Japan Geoscience Union Meeting 2024

Presentation information

[J] Oral

A (Atmospheric and Hydrospheric Sciences ) » A-AS Atmospheric Sciences, Meteorology & Atmospheric Environment

[A-AS08] General Meteorology

Mon. May 27, 2024 3:30 PM - 4:45 PM Exhibition Hall Special Setting (1) (Exhibition Hall 6, Makuhari Messe)

convener:Tomoe Nasuno(Japan Agency for Marine-Earth Science and Technology), Hisayuki Kubota(Hokkaido University), Shiori Sugimoto(JAMSTEC Japan Agency for Marine-Earth Science and Technology), Shimizu Shingo(National Research Institute for Earth Science and Disaster Resilience), Chairperson:Shimizu Shingo(National Research Institute for Earth Science and Disaster Resilience), Shiori Sugimoto(JAMSTEC Japan Agency for Marine-Earth Science and Technology)

4:00 PM - 4:15 PM

[AAS08-08] Wind Turbine Clutter Mitigation Using Sparse Modeling for Weather Radar

*Hiroki Matsumoto1, Daichi Kitahara1, Yuuki Wada1, Tomoo Ushio1 (1.Osaka University)

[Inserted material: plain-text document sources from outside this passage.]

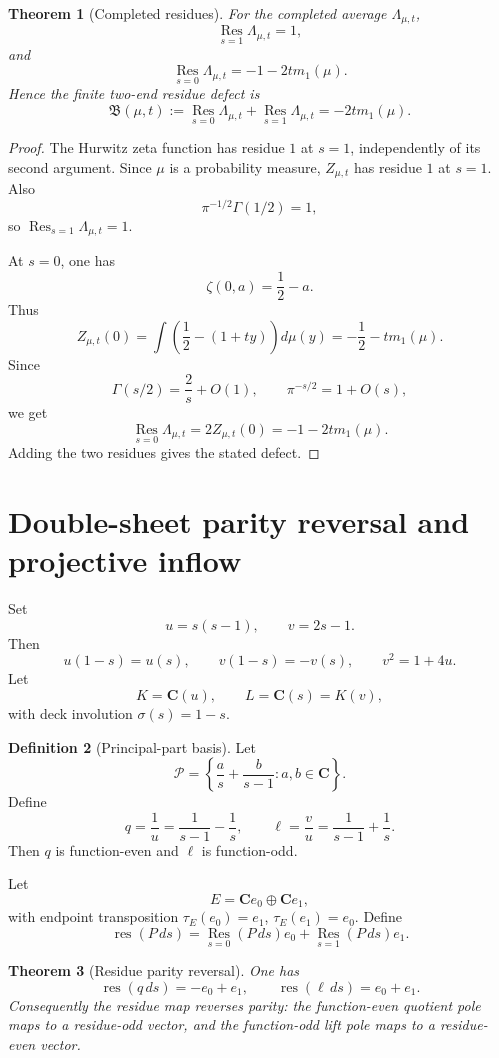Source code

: \documentclass[11pt]{article}
\newcommand{\C}{\mathbf C}
\newcommand{\Res}{\operatorname*{Res}}
\theoremstyle{plain}
\newtheorem{theorem}{Theorem}[section]
\theoremstyle{definition}
\newtheorem{definition}[theorem]{Definition}
\begin{document}
\begin{theorem}[Completed residues]\label{thm:completed-residues}
For the completed average \(\Lambda_{\mu,t}\),
\[
   \Res_{s=1}\Lambda_{\mu,t}=1,
\]
and
\[
   \Res_{s=0}\Lambda_{\mu,t}=-1-2t m_1(\mu).
\]
Hence the finite two-end residue defect is
\[
   \mathfrak B(\mu,t):=\Res_{s=0}\Lambda_{\mu,t}+\Res_{s=1}\Lambda_{\mu,t}
   =-2t m_1(\mu).
\]
\end{theorem}

\begin{proof}
The Hurwitz zeta function has residue \(1\) at \(s=1\), independently of its second argument.  Since \(\mu\) is a probability measure, \(Z_{\mu,t}\) has residue \(1\) at \(s=1\).  Also
\[
   \pi^{-1/2}\Gamma(1/2)=1,
\]
so \(\Res_{s=1}\Lambda_{\mu,t}=1\).

At \(s=0\), one has
\[
   \zeta(0,a)=\frac12-a.
\]
Thus
\[
   Z_{\mu,t}(0)=\int\left(\frac12-(1+ty)\right)d\mu(y)
   =-\frac12-tm_1(\mu).
\]
Since
\[
   \Gamma(s/2)=\frac2s+O(1),
   \qquad
   \pi^{-s/2}=1+O(s),
\]
we get
\[
   \Res_{s=0}\Lambda_{\mu,t}=2Z_{\mu,t}(0)=-1-2tm_1(\mu).
\]
Adding the two residues gives the stated defect.
\end{proof}

\section{Double-sheet parity reversal and projective inflow}

Set
\[
   u=s(s-1),\qquad v=2s-1.
\]
Then
\[
   u(1-s)=u(s),\qquad v(1-s)=-v(s),\qquad v^2=1+4u.
\]
Let
\[
   K=\C(u),\qquad L=\C(s)=K(v),
\]
with deck involution \(\sigma(s)=1-s\).

\begin{definition}[Principal-part basis]\label{def:principal-basis}
Let
\[
   \mathcal P=\left\{\frac a s+\frac b{s-1}:a,b\in\C\right\}.
\]
Define
\[
   q=\frac1u=\frac1{s-1}-\frac1s,
   \qquad
   \ell=\frac vu=\frac1{s-1}+\frac1s.
\]
Then \(q\) is function-even and \(\ell\) is function-odd.
\end{definition}

Let
\[
   E=\C e_0\oplus\C e_1,
\]
with endpoint transposition \(\tau_E(e_0)=e_1\), \(\tau_E(e_1)=e_0\).  Define
\[
   \operatorname{res}(P\,ds)=\Res_{s=0}(P\,ds)e_0+\Res_{s=1}(P\,ds)e_1.
\]

\begin{theorem}[Residue parity reversal]\label{thm:residue-reversal}
One has
\[
   \operatorname{res}(q\,ds)=-e_0+e_1,
   \qquad
   \operatorname{res}(\ell\,ds)=e_0+e_1.
\]
Consequently the residue map reverses parity: the function-even quotient pole maps to a residue-odd vector, and the function-odd lift pole maps to a residue-even vector.
\end{theorem}
\end{document}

Keywords:weather radar, wind turbine clutter, sparse modeling, range-frequency domain, convex optimization

Renewable energies, such as wind power generation, are attracting increasing attention from the perspective of environmental protection and energy self-sufficiency, but these wind power facilities (i.e., wind turbines) can cause false echoes and have a significant impact on radar weather observations. False echoes, called clutters, appear when radio waves reflected by objects other than raindrops (such as the ground, sea surface, and buildings) are received by the radar. Pulse Doppler radar detects the Doppler velocity of the target by transmitting radio waves several times in the same direction and analyzing the correlation of each received signal. While precipitation echo shows non-zero Doppler velocity due to wind and the falling motion of raindrops, ground clutter shows zero Doppler velocity. Therefore, the conventional Moving Target Indicator (MTI) method separates the precipitation echo and the ground clutter by removing the frequency component (DC component) that corresponds to the zero Doppler velocity. However, the MTI method cannot remove clutters from rotating wind turbines because they also show non-zero Doppler velocity. In this research, we propose a wind turbine clutter mitigation method based on the sparse modeling. From the fact that raindrops are distributed targets and the variations in wind speed and the falling velocity of each raindrop, the Doppler velocity distribution of precipitation echo has a spread in the range and velocity (frequency) directions. On the other hand, since each wind turbine can be regarded as a point target rotating at a constant speed, the Doppler velocity distribution of wind turbine echo is concentrated at a single point. Therefore, we assume that the wind turbine echo is sparse in the range-frequency domain. Then, we construct a convex optimization problem based on the idea of the sparse modeling and solve this problem by an iterative algorithm to separate the precipitation echo and the wind turbine echo. In simulations, we use received signals in which artificial wind turbine echoes are added to actual precipitation echoes and show that the proposed method can adequately separate the wind turbine echoes from the received signals.